**WHAT THE TASK REQUIRES:** Here are some records; copy every line that holds the word "mampu".

**EXTRACTED ENTRIES:**
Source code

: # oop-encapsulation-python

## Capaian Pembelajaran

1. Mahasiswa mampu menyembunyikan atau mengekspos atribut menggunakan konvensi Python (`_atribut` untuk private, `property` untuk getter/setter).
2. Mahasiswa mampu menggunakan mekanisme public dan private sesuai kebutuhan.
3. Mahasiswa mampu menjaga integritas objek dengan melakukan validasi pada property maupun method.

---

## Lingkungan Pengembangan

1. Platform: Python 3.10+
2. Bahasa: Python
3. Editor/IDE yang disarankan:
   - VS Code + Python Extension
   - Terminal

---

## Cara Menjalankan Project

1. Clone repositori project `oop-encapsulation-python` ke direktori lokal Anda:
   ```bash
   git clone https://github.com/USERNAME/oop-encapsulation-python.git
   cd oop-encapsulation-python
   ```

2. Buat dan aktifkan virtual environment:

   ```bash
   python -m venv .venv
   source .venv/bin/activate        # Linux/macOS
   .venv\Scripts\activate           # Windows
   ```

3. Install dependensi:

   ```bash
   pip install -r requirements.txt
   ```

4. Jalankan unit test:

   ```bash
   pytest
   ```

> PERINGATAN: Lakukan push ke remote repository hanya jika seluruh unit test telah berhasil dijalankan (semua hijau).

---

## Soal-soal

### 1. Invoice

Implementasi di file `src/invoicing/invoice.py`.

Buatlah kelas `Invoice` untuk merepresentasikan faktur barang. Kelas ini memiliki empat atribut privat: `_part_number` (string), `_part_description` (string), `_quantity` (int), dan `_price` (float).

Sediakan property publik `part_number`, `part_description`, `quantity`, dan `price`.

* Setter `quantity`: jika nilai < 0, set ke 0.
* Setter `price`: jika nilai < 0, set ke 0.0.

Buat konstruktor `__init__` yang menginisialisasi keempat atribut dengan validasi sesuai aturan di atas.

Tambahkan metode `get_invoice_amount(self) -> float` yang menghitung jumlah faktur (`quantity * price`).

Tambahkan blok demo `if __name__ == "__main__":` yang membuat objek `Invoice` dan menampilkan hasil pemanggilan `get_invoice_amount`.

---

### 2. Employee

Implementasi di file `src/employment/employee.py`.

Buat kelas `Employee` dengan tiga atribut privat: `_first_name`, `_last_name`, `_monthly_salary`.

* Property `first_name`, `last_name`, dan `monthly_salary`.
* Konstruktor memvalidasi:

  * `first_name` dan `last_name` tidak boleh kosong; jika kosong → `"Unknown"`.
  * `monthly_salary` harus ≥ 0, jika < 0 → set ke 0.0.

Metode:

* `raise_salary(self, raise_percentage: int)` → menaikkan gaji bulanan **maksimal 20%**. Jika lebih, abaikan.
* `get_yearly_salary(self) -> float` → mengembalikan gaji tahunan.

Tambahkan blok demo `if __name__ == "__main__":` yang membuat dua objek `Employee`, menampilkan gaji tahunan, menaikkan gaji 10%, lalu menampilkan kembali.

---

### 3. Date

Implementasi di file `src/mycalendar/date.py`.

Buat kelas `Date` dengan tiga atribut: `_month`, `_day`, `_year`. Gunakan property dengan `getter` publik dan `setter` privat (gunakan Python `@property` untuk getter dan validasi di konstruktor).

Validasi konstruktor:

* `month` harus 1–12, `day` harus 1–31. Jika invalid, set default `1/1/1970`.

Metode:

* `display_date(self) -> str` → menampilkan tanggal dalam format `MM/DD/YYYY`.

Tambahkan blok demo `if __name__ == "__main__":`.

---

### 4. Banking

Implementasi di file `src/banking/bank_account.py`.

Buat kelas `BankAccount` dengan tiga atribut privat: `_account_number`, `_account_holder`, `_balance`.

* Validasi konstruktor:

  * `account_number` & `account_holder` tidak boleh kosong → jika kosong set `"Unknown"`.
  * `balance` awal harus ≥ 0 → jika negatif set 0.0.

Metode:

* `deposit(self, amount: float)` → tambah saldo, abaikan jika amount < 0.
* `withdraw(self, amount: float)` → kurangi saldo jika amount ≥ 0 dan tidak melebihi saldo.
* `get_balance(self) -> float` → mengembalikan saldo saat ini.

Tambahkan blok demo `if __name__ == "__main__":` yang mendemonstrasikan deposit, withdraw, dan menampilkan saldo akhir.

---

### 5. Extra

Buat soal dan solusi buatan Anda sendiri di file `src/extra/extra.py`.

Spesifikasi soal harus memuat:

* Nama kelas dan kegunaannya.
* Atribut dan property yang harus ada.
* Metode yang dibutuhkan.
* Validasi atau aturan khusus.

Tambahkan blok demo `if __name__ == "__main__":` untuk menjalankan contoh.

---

**ANSWER TO THE EXERCISE:**
1. Mahasiswa mampu menyembunyikan atau mengekspos atribut menggunakan konvensi Python (`_atribut` untuk private, `property` untuk getter/setter).
2. Mahasiswa mampu menggunakan mekanisme public dan private sesuai kebutuhan.
3. Mahasiswa mampu menjaga integritas objek dengan melakukan validasi pada property maupun method.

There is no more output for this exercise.